Check each line below for the word "imágenes". Then give only how many lines have it.
________________________
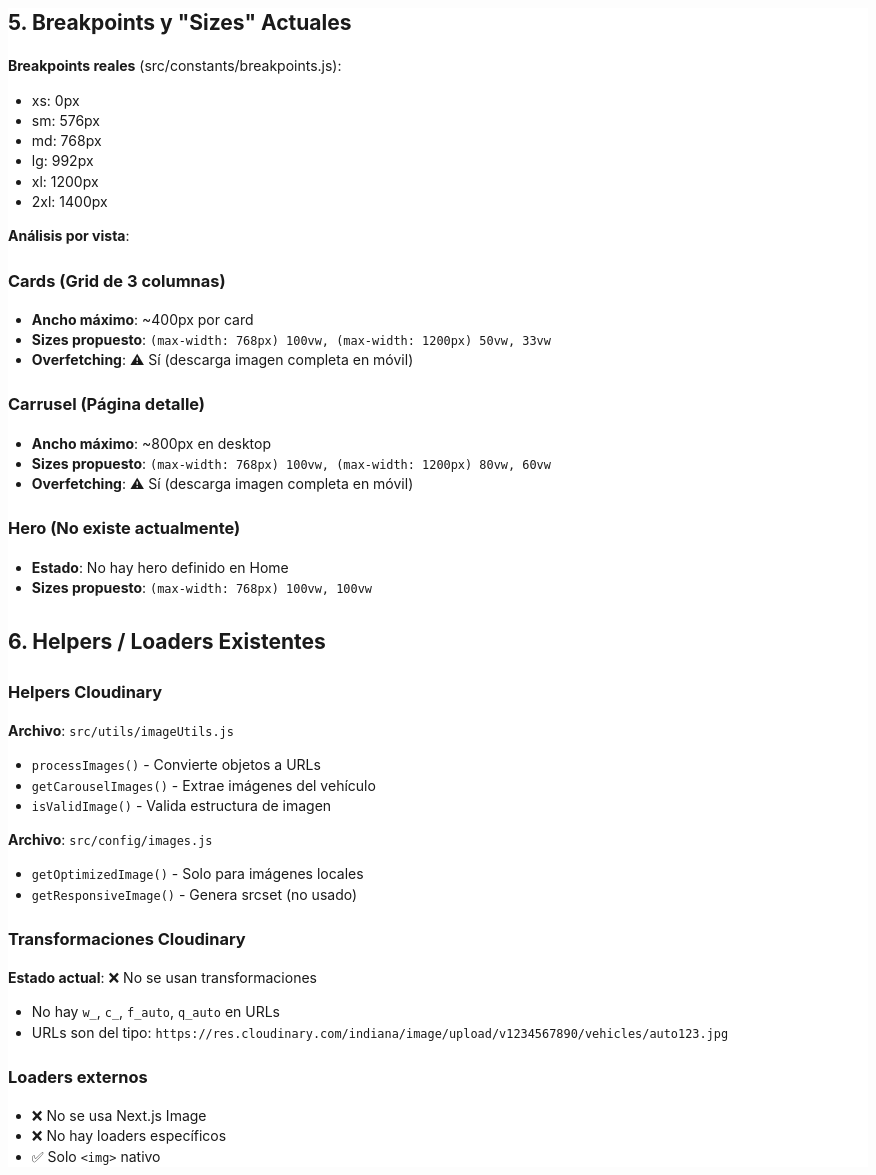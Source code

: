 ## 5. Breakpoints y "Sizes" Actuales

**Breakpoints reales** (src/constants/breakpoints.js):
- xs: 0px
- sm: 576px  
- md: 768px
- lg: 992px
- xl: 1200px
- 2xl: 1400px

**Análisis por vista**:

### Cards (Grid de 3 columnas)
- **Ancho máximo**: ~400px por card
- **Sizes propuesto**: `(max-width: 768px) 100vw, (max-width: 1200px) 50vw, 33vw`
- **Overfetching**: ⚠️ Sí (descarga imagen completa en móvil)

### Carrusel (Página detalle)
- **Ancho máximo**: ~800px en desktop
- **Sizes propuesto**: `(max-width: 768px) 100vw, (max-width: 1200px) 80vw, 60vw`
- **Overfetching**: ⚠️ Sí (descarga imagen completa en móvil)

### Hero (No existe actualmente)
- **Estado**: No hay hero definido en Home
- **Sizes propuesto**: `(max-width: 768px) 100vw, 100vw`

## 6. Helpers / Loaders Existentes

### Helpers Cloudinary
**Archivo**: `src/utils/imageUtils.js`
- `processImages()` - Convierte objetos a URLs
- `getCarouselImages()` - Extrae imágenes del vehículo
- `isValidImage()` - Valida estructura de imagen

**Archivo**: `src/config/images.js`
- `getOptimizedImage()` - Solo para imágenes locales
- `getResponsiveImage()` - Genera srcset (no usado)

### Transformaciones Cloudinary
**Estado actual**: ❌ No se usan transformaciones
- No hay `w_`, `c_`, `f_auto`, `q_auto` en URLs
- URLs son del tipo: `https://res.cloudinary.com/indiana/image/upload/v1234567890/vehicles/auto123.jpg`

### Loaders externos
- ❌ No se usa Next.js Image
- ❌ No hay loaders específicos
- ✅ Solo `<img>` nativo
________________________
• **Task output**: 2